ActionCable under stress: Finding a DoS vulnerability in Rails 5 WebSockets Apps
In this article we will show you how Rails 5.0.0 ActionCable applications on Puma, the new default Rails app server, might be exposed to denial of service by slow clients. We will be using the OS X network shaping tools to simulate an attack, revealing the vulnerability.
In our previous ActionCable article we talked about how we stress tested ActionCable and found and solved a couple of issues. Those issues have since been fixed and the fixes have been merged into Rails. In this article we report on another issue that we have found as a result of our stress testing efforts.
A fix for the issue we found was merged into Rails a couple of months ago and was recently released as part of Rails 5.0.1. Passenger users have never been affected by this issue.
What are slow clients and how can they cause Denial of Service?

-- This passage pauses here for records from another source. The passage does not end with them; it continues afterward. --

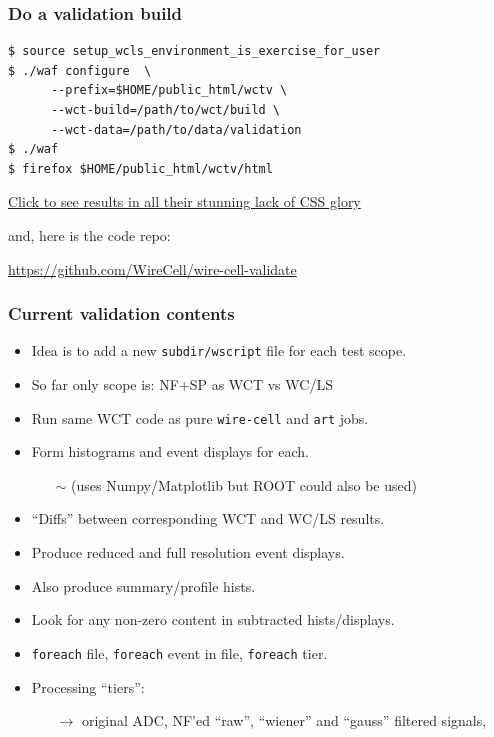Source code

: \documentclass[xcolor=dvipsnames]{beamer}
\begin{document}
\begin{frame}[fragile]
  \frametitle{Do a validation build}

  \begin{verbatim}
$ source setup_wcls_environment_is_exercise_for_user
$ ./waf configure  \
      --prefix=$HOME/public_html/wctv \
      --wct-build=/path/to/wct/build \
      --wct-data=/path/to/data/validation
$ ./waf
$ firefox $HOME/public_html/wctv/html
\end{verbatim}

    \begin{center}\footnotesize
      \href{http://www.phy.bnl.gov/~bviren/tmp/wcls/validation/html/}{Click to see results in all their stunning lack of CSS glory}      

      \vfill

      and, here is the code repo:

      \url{https://github.com/WireCell/wire-cell-validate}    
    \end{center}
\end{frame}

\begin{frame}
  \frametitle{Current validation contents}
  \begin{itemize}\footnotesize
  \item Idea is to add a new \texttt{subdir/wscript} file for each test scope.
  \item So far only scope is: NF+SP as WCT vs WC/LS
  \item Run same WCT code as pure \texttt{wire-cell} and \texttt{art} jobs.
  \item Form histograms and event displays for each.
    \begin{itemize}\scriptsize
    \item[$\sim$] (uses Numpy/Matplotlib but ROOT could also be used)
    \end{itemize}
  \item ``Diffs'' between corresponding WCT and WC/LS results.
  \item Produce reduced and full resolution event displays.
  \item Also produce summary/profile hists.
  \item Look for any non-zero content in subtracted hists/displays.
  \item \texttt{foreach} file, \texttt{foreach} event in file, \texttt{foreach} tier.
  \item Processing ``tiers'':
    \begin{itemize}\scriptsize
    \item[$\to$] original ADC, NF'ed ``raw'', ``wiener'' and ``gauss'' filtered signals, 
    \end{itemize}
  \end{itemize}
\end{frame}
\end{document}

The next few paragraphs will explain the basic theory and implications of slow clients. If you are already familiar with the slow client problem and how it is mitigated you can skip this section and scroll down to "Testing whether ActionCable is protected against slow clients". In that section we explain how we simulated an attack against Rails on both Puma and Passenger and found that applications on just Puma are vulnerable to DoS by slow clients.
The theory behind slow clients
Slow clients are users of your web application that are on an internet connection that has low bandwidth. They might be connecting with their cell phone, or from a remote location or from an area that simply has bad internet connectivity. They might also be malicious attackers who deliberately limit their bandwidth to bring down your application.
There are two aspects of slow clients that can block your application. Both have to be dealt with in order to ensure reliable service; not just to the slow clients, but to all users of your application, slow or fast. Slow clients send their data slowly, and they receive their data slowly.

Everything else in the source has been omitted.